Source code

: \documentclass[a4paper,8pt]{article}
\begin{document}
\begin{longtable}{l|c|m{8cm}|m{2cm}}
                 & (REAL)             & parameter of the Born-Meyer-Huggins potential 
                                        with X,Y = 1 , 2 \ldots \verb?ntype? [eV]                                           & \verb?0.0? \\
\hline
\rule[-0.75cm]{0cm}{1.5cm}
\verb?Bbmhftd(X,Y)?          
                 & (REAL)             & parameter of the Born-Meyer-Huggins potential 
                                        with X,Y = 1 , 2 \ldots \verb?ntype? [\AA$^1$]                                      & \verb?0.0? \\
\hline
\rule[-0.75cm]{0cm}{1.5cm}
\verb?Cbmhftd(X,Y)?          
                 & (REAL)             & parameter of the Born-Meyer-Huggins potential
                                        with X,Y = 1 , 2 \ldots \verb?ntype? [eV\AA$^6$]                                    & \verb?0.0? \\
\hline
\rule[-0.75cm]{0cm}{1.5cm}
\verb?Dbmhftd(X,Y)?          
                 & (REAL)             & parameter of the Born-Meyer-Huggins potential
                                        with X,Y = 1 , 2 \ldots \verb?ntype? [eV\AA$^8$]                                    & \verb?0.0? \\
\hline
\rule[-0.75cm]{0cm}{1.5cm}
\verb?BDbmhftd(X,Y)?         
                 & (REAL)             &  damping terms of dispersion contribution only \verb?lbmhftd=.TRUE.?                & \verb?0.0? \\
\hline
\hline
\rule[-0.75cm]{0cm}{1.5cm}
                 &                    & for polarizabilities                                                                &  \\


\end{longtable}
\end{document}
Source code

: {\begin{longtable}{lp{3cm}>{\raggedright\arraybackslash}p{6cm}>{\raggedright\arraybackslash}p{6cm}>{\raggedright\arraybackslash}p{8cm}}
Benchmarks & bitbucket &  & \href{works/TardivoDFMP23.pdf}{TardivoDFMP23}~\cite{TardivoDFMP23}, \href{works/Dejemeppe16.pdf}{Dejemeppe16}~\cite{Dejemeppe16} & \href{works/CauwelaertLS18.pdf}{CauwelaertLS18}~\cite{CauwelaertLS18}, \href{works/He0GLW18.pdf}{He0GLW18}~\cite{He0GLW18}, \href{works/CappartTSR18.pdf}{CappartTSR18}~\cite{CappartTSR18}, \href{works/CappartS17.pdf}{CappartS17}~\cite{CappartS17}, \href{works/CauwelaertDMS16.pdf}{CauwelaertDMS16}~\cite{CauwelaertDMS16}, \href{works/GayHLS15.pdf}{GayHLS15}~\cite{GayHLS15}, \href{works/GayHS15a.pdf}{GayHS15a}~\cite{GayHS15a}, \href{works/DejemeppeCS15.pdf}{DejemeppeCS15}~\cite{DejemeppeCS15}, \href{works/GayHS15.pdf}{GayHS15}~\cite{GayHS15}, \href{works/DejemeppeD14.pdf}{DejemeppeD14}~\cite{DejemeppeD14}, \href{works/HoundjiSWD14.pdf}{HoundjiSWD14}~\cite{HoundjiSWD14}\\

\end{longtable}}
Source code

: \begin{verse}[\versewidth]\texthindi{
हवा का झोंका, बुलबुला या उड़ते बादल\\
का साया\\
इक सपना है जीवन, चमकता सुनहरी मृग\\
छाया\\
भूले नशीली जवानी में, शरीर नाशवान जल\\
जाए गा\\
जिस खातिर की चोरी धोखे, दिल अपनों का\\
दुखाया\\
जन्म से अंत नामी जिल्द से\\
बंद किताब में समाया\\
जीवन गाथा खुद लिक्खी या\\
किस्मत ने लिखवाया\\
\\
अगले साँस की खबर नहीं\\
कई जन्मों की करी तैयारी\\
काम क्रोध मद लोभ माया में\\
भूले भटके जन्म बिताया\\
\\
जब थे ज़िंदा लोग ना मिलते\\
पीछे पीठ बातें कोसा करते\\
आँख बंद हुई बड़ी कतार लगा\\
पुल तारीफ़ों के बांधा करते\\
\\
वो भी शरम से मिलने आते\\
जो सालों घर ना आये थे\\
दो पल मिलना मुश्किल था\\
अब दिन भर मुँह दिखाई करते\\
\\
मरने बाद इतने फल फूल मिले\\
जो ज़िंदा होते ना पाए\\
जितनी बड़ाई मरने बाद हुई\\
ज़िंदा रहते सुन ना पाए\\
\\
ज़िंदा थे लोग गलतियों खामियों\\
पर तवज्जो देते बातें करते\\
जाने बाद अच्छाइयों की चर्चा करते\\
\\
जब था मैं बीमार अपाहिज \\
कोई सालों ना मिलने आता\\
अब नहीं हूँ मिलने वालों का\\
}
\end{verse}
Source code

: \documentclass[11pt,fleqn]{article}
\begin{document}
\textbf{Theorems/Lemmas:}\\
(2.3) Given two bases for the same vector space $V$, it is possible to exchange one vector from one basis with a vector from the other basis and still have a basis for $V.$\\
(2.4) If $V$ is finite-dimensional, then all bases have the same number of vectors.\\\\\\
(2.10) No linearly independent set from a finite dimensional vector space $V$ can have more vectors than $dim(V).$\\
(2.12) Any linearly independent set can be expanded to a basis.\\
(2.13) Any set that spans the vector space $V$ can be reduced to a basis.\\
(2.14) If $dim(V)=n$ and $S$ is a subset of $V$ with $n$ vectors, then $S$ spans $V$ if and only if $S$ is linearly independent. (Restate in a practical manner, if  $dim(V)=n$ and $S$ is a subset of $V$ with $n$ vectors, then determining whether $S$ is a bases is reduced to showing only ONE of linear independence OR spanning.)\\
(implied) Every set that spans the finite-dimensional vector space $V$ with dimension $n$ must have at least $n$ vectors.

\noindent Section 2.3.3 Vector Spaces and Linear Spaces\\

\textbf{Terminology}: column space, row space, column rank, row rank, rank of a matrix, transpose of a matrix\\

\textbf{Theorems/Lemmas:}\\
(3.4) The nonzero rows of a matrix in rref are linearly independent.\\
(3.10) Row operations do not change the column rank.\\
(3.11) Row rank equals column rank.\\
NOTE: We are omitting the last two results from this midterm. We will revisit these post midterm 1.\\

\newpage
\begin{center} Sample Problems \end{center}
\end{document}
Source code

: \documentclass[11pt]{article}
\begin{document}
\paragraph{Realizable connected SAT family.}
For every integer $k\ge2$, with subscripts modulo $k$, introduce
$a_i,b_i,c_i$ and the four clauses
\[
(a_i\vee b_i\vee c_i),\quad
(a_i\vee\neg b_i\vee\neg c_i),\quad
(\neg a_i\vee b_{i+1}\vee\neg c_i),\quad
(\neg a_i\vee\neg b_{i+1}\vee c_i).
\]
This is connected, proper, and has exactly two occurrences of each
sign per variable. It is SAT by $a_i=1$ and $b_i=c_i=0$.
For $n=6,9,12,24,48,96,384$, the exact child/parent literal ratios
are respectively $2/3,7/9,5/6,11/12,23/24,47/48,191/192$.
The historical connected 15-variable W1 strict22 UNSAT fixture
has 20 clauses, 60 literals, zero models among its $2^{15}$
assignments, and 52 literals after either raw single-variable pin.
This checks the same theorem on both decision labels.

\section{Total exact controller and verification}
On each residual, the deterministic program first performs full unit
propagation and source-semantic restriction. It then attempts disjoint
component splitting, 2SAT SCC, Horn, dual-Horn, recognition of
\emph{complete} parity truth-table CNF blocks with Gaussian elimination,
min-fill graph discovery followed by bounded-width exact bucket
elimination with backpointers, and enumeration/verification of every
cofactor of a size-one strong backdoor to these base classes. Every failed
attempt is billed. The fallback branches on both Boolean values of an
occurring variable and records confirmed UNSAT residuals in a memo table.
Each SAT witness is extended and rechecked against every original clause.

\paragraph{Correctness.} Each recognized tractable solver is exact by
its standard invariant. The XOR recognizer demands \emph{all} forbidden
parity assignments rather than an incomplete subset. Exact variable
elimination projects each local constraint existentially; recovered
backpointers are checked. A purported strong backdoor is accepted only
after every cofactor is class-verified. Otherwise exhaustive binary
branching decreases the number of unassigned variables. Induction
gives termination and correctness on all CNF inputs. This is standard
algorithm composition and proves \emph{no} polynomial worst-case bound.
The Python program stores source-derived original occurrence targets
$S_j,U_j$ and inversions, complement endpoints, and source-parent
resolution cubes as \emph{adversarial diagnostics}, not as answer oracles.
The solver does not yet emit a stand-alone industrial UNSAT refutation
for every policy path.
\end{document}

What this task involves: Extract the lines of the preceding material that run from the line with "cofactor of a" through the line with "elimination projects each", inclusive, reproducing them exactly and adding nothing.

Task output:
cofactor of a size-one strong backdoor to these base classes. Every failed
attempt is billed. The fallback branches on both Boolean values of an
occurring variable and records confirmed UNSAT residuals in a memo table.
Each SAT witness is extended and rechecked against every original clause.

\paragraph{Correctness.} Each recognized tractable solver is exact by
its standard invariant. The XOR recognizer demands \emph{all} forbidden
parity assignments rather than an incomplete subset. Exact variable
elimination projects each local constraint existentially; recovered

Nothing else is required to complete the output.